Enfin, il s’agissait de bien saisir le ton de l’auteur vis-à-vis de son objet. L’ironie était évidente : l’Autriche-Hongrie apparaît comme un pays absurde voire franchement ridicule (l.19-21) et naturellement destiné à disparaître (certains ont pointé ce caractère téléologique qu’il fallait naturellement critiquer). Dans le même temps, on notera aussi une forme de tendresse (cf. description des lignes 5 à 8) voire de respect pour cet Etat où les égoïsmes ne se déployaient pas encore dans toute leur crudité (l.38-40).

Le plan forcément thématique (le plan linéaire strict n’avait aucun sens) n’avait pas grande importance. Les regroupements que vous avez proposés m’ont convenu en général. On pouvait effectivement regrouper les thèmes autour d’un balancement binaire du type « prospérité-modernités vs. déclin-inadaptations-archaïsmes » (sans retomber dans une dissertation !). Je ne vais pas reprendre l’analyse de détail. L’idée générale était de ne pas prendre pour argent comptant tout qu’affirmait Musil. Par exemple, sur le manque d’ambitions internationales de la Monarchie, sur sa façon de minorer le développement économique et industriel, sur le prétendu retour régulier à « l’absolutisme », sur sa façon de traiter les questions nationales, et enfin sur l’idée que l’Autriche-Hongrie ne subsistait plus que par « la force de l’habitude » (l.42).

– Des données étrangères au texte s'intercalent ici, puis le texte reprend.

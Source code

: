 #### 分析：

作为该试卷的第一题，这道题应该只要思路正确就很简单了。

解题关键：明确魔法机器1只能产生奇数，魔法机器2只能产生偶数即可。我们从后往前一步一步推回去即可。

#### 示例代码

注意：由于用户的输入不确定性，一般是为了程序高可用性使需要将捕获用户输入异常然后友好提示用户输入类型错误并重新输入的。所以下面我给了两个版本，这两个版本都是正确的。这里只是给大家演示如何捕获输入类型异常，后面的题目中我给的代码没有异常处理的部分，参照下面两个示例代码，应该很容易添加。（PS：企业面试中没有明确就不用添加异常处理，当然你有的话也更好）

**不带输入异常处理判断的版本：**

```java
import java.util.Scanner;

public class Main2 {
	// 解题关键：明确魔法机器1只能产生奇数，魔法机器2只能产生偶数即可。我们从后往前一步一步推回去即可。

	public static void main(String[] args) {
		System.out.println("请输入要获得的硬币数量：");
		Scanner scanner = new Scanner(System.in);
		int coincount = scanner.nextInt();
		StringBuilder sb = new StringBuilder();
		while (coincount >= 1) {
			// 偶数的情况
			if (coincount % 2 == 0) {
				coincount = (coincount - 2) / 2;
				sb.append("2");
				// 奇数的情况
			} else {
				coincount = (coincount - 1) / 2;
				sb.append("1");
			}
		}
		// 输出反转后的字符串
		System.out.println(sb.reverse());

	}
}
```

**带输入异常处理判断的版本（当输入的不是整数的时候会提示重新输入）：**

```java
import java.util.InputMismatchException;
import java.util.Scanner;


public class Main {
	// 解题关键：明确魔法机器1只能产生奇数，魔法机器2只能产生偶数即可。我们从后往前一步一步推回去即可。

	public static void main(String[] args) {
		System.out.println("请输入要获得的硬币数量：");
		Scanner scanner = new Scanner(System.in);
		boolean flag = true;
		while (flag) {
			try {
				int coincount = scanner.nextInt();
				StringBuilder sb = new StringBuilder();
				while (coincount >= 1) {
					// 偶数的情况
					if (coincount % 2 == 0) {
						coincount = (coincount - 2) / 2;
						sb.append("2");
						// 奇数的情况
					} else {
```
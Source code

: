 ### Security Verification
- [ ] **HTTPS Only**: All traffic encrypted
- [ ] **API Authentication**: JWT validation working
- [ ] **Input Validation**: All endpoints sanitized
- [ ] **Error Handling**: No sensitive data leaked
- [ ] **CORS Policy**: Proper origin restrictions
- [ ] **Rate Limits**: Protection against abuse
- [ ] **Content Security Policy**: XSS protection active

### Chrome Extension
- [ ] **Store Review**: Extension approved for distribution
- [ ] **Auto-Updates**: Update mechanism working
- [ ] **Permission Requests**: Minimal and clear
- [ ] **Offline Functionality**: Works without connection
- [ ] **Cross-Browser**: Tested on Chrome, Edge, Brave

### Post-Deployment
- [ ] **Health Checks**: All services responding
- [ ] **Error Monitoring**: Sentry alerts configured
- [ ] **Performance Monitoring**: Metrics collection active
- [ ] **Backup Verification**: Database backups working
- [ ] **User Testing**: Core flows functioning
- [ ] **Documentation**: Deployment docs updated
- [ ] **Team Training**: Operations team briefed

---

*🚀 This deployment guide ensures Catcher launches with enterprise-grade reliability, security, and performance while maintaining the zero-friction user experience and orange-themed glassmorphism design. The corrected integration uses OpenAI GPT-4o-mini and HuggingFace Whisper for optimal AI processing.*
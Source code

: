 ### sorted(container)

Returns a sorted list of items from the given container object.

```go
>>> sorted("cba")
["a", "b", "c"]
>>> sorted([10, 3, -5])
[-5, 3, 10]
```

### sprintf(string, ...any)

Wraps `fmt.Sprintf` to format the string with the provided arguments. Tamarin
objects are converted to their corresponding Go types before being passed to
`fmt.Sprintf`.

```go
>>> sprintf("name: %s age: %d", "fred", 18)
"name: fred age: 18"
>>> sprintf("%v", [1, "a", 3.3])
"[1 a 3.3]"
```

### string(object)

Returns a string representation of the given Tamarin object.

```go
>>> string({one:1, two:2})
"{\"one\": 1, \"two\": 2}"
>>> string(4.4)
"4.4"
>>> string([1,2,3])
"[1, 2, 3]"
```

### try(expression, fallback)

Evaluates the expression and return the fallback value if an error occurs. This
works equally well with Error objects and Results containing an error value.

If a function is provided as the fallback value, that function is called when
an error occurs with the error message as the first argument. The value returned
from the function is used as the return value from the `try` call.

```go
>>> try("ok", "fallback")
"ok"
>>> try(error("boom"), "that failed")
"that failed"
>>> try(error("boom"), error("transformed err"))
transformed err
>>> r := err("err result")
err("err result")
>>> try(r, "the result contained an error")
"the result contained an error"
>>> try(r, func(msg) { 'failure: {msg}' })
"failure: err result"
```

Pour conclure, je pense qu’on pouvait affirmer qu’au-delà de l’ironie, c’est plutôt une forme de nostalgie douce-amère qui émane de ce texte. La thèse sous-jacente serait que l’Autriche-Hongrie était inadaptée à la modernité mais que cette modernité n’est pas vraiment souhaitable, qu’elle est aussi une forme de régression voire une « catastrophe ». Il semble même que comme le héros du roman, l’Autriche-Hongrie « sans qualités » a quelque chose de post-moderne : un État un peu angoissant car les identités s’y perdent, s’y dissolvent, une forme de coquille vide mais qui, par ses piliers (administration, armée, Empereur…) rassurait également, tandis que l’Europe centrale de l’Entre-deux-guerres apparaît comme profondément angoissante du point de vue des identités (certains d’entre vous ont insisté à juste titre sur ce point faisant même de Musil un apatride, ce qui est un peu exagéré).

On pouvait élargir cette conclusion en faisant référence à d’autres figures plus archétypales encore de la nostalgie envers la Monarchie, comme Stefan Zweig ou Joseph Roth. Le mythe austro-hongrois, après une éclipse dans les années 1950-60, va prospérer au fur et à mesure de la déception croissante face aux nationalismes et au communisme. Il connaîtra un nouvel (et ultime ?) essor dans les années 1980 et 1990 (cf. l’écrivain tchèque Milan Kundera sur l’Autre Europe).

 

P.S. : précision de détail (sans grande conséquence pour la notation). Le sigle k.u.k s’appliquait dans la monarchie aux institutions à la fois autrichiennes et hongroises, par ex. aux militaires de l’armée commune ou aux chancelleries diplomatiques. Le sigle k.k. faisait référence uniquement à la Cisleithanie à partir de 1867 (auparavant il pouvait désigner l’ensemble de l’Empire d’Autriche). Le 2e « k » (pour königlich) s’appliquait au royaume de Bohême (et non à la Hongrie désormais autonome). L’armée territoriale cisleithane (Landwehr) était ainsi k.k. et non k.u.k.